While optimizing task lock scopes is admirable, we're talking about a scale
of maybe a microsecond length access on a lock that's typically held quite
a bit longer - if it's ever really held given the context of this function.

What you'd actually want to do is the opposite:

task_lock(current);
mempolicy = get_mempolicy();
task_unlock(current);
/* do work */
put_mempolicy();

but even this is only optimizing a small amount of work.

And if you look at what init_nodemask_of_mempolicy is actually used for,
there is no need for this optimization - the task is almost certainly
short lived and intended to just adjust a system control value.

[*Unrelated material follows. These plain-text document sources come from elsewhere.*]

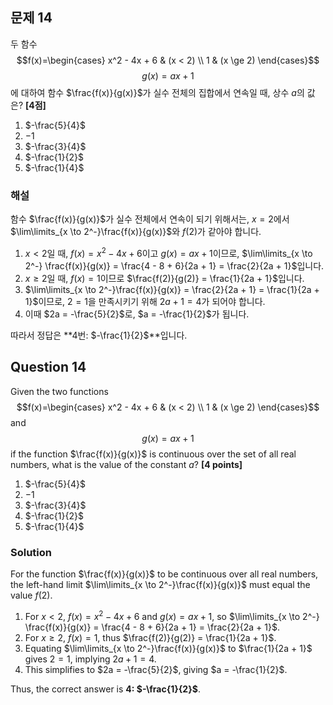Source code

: ## 문제 14
두 함수 
$$f(x)=\begin{cases} 
x^2 - 4x + 6 & (x < 2) \\
1 & (x \ge 2) 
\end{cases}$$ 
$$g(x) = ax + 1$$ 
에 대하여 함수 $\frac{f(x)}{g(x)}$가 실수 전체의 집합에서 연속일 때, 상수 $a$의 값은? **[4점]**

1. $-\frac{5}{4}$  
2. $-1$  
3. $-\frac{3}{4}$  
4. $-\frac{1}{2}$  
5. $-\frac{1}{4}$  

### 해설
함수 $\frac{f(x)}{g(x)}$가 실수 전체에서 연속이 되기 위해서는, $x = 2$에서 $\lim\limits_{x \to 2^-}\frac{f(x)}{g(x)}$와 $f(2)$가 같아야 합니다.

1. $x < 2$일 때, $f(x) = x^2 - 4x + 6$이고 $g(x) = ax + 1$이므로, $\lim\limits_{x \to 2^-} \frac{f(x)}{g(x)} = \frac{4 - 8 + 6}{2a + 1} = \frac{2}{2a + 1}$입니다.
2. $x \ge 2$일 때, $f(x) = 1$이므로 $\frac{f(2)}{g(2)} = \frac{1}{2a + 1}$입니다.
3. $\lim\limits_{x \to 2^-}\frac{f(x)}{g(x)} = \frac{2}{2a + 1} = \frac{1}{2a + 1}$이므로, $2 = 1$을 만족시키기 위해 $2a + 1 = 4$가 되어야 합니다.
4. 이때 $2a = -\frac{5}{2}$로, $a = -\frac{1}{2}$가 됩니다.

따라서 정답은 **4번: $-\frac{1}{2}$**입니다.

## Question 14
Given the two functions 
$$f(x)=\begin{cases} 
x^2 - 4x + 6 & (x < 2) \\
1 & (x \ge 2) 
\end{cases}$$ 
and 
$$g(x) = ax + 1$$ 
if the function $\frac{f(x)}{g(x)}$ is continuous over the set of all real numbers, what is the value of the constant $a$? **[4 points]**

1. $-\frac{5}{4}$  
2. $-1$  
3. $-\frac{3}{4}$  
4. $-\frac{1}{2}$  
5. $-\frac{1}{4}$  

### Solution
For the function $\frac{f(x)}{g(x)}$ to be continuous over all real numbers, the left-hand limit $\lim\limits_{x \to 2^-}\frac{f(x)}{g(x)}$ must equal the value $f(2)$.

1. For $x < 2$, $f(x) = x^2 - 4x + 6$ and $g(x) = ax + 1$, so $\lim\limits_{x \to 2^-} \frac{f(x)}{g(x)} = \frac{4 - 8 + 6}{2a + 1} = \frac{2}{2a + 1}$.
2. For $x \ge 2$, $f(x) = 1$, thus $\frac{f(2)}{g(2)} = \frac{1}{2a + 1}$.
3. Equating $\lim\limits_{x \to 2^-}\frac{f(x)}{g(x)}$ to $\frac{1}{2a + 1}$ gives $2 = 1$, implying $2a + 1 = 4$.
4. This simplifies to $2a = -\frac{5}{2}$, giving $a = -\frac{1}{2}$.

Thus, the correct answer is **4: $-\frac{1}{2}$**.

> > Signed-off-by: Zhen Ni <zhen.ni@xxxxxxxxxxxx>
> > ---
> >   mm/mempolicy.c | 7 +++++--
> >   1 file changed, 5 insertions(+), 2 deletions(-)
> > 
> > diff --git a/mm/mempolicy.c b/mm/mempolicy.c
> > index b646fab3e45e..8bff8830b7e6 100644
> > --- a/mm/mempolicy.c
> > +++ b/mm/mempolicy.c
> > @@ -2132,11 +2132,14 @@ bool init_nodemask_of_mempolicy(nodemask_t *mask)
> >   {
> >   	struct mempolicy *mempolicy;
> > -	if (!(mask && current->mempolicy))
> > +	if (!mask)> +		return false;
> > +
> > +	mempolicy = READ_ONCE(current->mempolicy);
> > +	if (!mempolicy)
> >   		return false;
> >   	task_lock(current);
> > -	mempolicy = current->mempolicy;
> >   	switch (mempolicy->mode) {
> >   	case MPOL_PREFERRED:
> >   	case MPOL_PREFERRED_MANY:
> 
> (a) current->mempolicy can only change under the task_lock(), see
> do_set_mempolicy().
> 
> (b) current->mempolicy cannot usually NULL once it was none-NULL. There are
> two exceptions:
> 
> copy_process() might set it to NULL when creating the process, before the
> task gets scheduled.
> 
> do_exit() might set it to NULL via mpol_put_task_policy().
> 
> I don't think init_nodemask_of_mempolicy() can be called while our task is
> exiting ...
>

Unless someone put an access to nr_hugepages_mempolicy in the exit path, I
doubt it (also that would probably deadlock :])
 
> 
> Now, if you read current->mempolicy outside of task_lock() to the
> *dereference* it when it might already have changed+was freed, that's a BUG
> you're introducing.
> 

100% a bug, although since the task mempolicy can't currently change outside
the context of the task - I can't think of a a way poke this particular bug.